Extracted records:
BEGIN
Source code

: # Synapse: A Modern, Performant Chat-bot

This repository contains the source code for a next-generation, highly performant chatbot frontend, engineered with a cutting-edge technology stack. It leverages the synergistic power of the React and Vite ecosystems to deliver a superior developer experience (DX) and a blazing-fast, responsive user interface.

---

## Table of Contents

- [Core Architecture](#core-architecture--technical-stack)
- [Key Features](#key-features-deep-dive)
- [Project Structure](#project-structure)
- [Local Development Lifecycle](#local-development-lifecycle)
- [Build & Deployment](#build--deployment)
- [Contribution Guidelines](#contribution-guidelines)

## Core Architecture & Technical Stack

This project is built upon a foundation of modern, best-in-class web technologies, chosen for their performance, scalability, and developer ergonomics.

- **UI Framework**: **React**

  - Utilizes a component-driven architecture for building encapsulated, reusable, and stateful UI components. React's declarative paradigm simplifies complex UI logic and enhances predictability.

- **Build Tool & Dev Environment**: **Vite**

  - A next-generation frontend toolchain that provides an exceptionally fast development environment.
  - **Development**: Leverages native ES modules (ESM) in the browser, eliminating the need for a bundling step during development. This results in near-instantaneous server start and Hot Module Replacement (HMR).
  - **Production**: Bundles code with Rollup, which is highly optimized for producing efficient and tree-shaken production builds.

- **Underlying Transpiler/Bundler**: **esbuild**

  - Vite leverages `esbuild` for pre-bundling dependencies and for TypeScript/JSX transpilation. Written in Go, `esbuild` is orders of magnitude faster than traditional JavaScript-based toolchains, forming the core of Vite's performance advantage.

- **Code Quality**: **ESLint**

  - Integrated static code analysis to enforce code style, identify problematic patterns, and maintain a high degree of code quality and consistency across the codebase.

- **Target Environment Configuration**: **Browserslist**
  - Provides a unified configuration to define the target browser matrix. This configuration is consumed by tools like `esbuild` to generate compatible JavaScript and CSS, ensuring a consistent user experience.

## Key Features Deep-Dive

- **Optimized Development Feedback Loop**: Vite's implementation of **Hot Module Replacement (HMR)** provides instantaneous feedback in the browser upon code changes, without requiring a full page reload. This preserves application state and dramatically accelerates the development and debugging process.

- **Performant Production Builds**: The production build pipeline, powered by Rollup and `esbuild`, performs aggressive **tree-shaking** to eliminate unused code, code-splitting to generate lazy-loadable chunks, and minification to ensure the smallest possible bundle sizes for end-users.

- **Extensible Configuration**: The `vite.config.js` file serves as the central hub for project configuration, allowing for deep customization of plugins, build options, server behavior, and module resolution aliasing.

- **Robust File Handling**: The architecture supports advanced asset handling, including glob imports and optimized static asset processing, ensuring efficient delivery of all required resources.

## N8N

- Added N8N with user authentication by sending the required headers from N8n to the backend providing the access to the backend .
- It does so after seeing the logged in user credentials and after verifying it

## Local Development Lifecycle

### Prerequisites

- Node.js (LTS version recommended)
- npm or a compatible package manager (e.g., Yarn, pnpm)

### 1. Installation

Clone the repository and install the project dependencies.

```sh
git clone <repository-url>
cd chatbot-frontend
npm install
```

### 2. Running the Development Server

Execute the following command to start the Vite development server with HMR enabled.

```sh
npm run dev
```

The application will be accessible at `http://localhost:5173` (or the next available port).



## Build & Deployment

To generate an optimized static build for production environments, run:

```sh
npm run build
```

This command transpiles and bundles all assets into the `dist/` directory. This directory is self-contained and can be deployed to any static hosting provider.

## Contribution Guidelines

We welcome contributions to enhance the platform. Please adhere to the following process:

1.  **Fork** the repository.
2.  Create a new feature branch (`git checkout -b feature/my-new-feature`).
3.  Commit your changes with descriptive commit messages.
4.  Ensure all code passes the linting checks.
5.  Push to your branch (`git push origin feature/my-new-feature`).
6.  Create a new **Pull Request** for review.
END
BEGIN
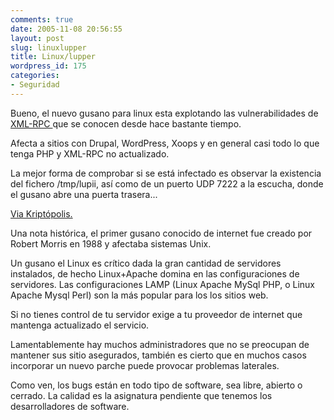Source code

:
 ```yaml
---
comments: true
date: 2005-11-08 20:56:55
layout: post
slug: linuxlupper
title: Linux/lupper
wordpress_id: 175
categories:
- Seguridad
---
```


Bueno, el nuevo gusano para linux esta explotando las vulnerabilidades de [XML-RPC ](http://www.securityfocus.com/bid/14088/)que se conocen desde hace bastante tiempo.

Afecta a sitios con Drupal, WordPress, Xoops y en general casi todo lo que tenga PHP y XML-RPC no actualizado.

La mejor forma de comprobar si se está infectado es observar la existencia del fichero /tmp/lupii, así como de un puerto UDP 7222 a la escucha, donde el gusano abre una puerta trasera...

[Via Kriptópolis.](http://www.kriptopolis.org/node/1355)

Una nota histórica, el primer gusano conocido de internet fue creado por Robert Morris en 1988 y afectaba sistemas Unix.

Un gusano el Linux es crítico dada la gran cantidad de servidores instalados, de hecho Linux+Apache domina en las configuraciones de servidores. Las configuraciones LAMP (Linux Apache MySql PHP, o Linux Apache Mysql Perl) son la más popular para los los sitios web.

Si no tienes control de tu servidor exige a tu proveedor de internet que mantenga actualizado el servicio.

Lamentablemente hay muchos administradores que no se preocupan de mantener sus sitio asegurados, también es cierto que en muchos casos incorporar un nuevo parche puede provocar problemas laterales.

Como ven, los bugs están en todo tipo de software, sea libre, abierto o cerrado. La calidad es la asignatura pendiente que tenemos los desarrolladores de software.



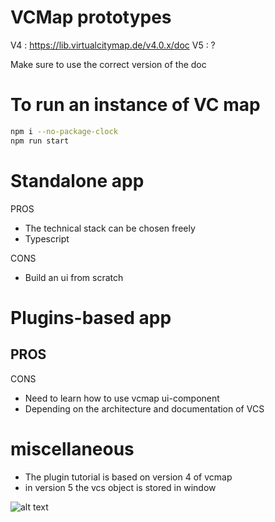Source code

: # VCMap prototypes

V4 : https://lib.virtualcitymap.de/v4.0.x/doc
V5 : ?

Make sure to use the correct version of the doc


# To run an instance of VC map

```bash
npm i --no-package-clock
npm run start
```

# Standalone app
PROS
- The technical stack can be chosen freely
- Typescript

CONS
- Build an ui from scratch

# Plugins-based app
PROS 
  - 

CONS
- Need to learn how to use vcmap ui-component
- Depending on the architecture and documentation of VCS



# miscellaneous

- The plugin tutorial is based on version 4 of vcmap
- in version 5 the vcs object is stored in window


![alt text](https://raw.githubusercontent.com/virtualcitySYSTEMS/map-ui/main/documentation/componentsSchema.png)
END
— Prompt —
An answer is complete only when it holds every line above containing the string "Features".

— Answer box —
- [Key Features](#key-features-deep-dive)
## Key Features Deep-Dive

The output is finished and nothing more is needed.